Performance Predictability in Heterogeneous Memory

Artifact for the ASPLOS '26 paper — Performance Predictability in Heterogeneous Memory.

Overview

   ____    _    __  __ ____  
  / ___|  / \  |  \/  |  _ \ 
 | |     / _ \ | |\/| | |_) |
 | |___ / ___ \| |  | |  __/ 
  \____/_/   \_\_|  |_|_|

CAMP: Causal Analytical Memory Prediction CAMP is a principled framework for accurately predicting application slowdown on heterogeneous memory systems combining DRAM and CXL. Using at most 12 hardware performance counters, it decomposes slowdown into three orthogonal components (demand reads, cache/prefetching, and stores). It can predict CXL/NUMA slowdown with requiring only a DRAM baseline run for latency-bound workloads. It also provides a closed-form model for weighted DRAM–CXL interleaving.

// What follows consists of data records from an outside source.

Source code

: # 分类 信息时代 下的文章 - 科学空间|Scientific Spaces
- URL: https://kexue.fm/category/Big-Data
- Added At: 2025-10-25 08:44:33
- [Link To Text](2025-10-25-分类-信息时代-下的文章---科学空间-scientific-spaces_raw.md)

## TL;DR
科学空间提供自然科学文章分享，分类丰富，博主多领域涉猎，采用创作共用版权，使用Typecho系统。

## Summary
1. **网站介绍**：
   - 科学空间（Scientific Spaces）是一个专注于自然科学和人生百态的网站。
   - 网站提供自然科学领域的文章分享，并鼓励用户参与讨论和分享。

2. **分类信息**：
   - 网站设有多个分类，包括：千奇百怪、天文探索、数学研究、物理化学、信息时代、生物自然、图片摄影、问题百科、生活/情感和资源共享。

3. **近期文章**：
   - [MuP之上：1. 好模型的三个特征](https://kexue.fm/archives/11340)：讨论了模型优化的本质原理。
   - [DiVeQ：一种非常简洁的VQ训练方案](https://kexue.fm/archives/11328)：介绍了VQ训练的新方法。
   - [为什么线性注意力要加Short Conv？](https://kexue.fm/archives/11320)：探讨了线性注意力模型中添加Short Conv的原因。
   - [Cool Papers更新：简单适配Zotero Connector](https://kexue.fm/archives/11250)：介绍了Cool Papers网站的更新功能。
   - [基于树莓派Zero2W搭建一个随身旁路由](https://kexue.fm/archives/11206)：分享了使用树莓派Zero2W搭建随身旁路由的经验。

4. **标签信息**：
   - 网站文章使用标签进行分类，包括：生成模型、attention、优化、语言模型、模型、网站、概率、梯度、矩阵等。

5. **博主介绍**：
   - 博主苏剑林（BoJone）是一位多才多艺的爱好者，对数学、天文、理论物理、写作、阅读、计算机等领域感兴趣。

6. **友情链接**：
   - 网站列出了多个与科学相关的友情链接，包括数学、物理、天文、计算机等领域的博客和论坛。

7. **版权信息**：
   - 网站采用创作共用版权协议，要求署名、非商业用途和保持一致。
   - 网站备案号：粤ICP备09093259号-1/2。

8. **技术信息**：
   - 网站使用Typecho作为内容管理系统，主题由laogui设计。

This repository contains the artifact code for reproducing the experiments in the paper. It is organized into two directories corresponding to the two CAMP models.

Repository Structure

CAMP-Private/
├── prof/                # CXL slowdown prediction (DRAM run → predict CXL-induced stalls)
│   ├── <suite>/         # One directory per workload suite
│   ├── microbenchmarks/ # Calibration prediction models
│   └── proc/            # Data processing & model fitting (update_data.py, param.py, prof.py)
└── interleave/          # Weighted interleaving prediction (DRAM:CXL ratio sweep)
    ├── <suite>/         # One directory per workload suite
    ├── proc/            # Data processing & prediction (update_data.py, prof.py, pred.py)
    └── kernel-patch/    # Linux kernel patch for dynamic interleave weight control

prof/ — Implements the CXL slowdown prediction model. Runs each workload in DRAM-only mode (local node 0) — plus a CXL run for bandwidth-bound workloads — and uses the captured PMU signals to analytically decompose and predict CXL-induced slowdown. Microbenchmarks in microbenchmarks/ calibrate prediction model coefficients via param.py.
interleave/ — Implements the weighted interleaving prediction model. Sweeps DRAM:CXL interleaving ratios (plus all-DRAM L100 and all-CXL L0 endpoints) by writing weights to /sys/devices/system/node/node{0,1}/access0/il_weight via the included kernel patch, then provides a closed-form model for performance at any interleaving ratio.

System Requirements

Linux with CXL/NUMA support and Intel PMU
perf, numactl, vmtouch, libgfortran5, libxmu6
sudo access (required for NUMA configuration, CPU frequency control, and perf events)
Per-suite prerequisites listed in the Workload Suites section

Setup

Install common dependencies from either experiment directory:

./setup.sh

For interleave/ experiments, apply the kernel patch once to enable the il_weight sysfs knobs:

cd interleave/kernel-patch
patch -p1 < interleave.patch   # apply to your kernel source, then rebuild

Usage

Slowdown Prediction (`prof/`)

Run a workload suite (e.g., cpu2017):

cd prof/cpu2017
sudo ./run.sh w.txt          # run all workloads
sudo ./run.sh w.txt 1        # run only workload #1

Run microbenchmarks to calibrate the model:

cd prof/microbenchmarks
sudo ./run.sh w.txt

Calibrate model coefficients:

cd prof/proc
python3 update_data.py       # parse perf output → csv/
python3 param.py             # fit slowdown model → params.txt

Analyze slowdown decomposition:

python3 prof.py              # generate plots/ with per-component breakdown

Weighted Interleaving Prediction (`interleave/`)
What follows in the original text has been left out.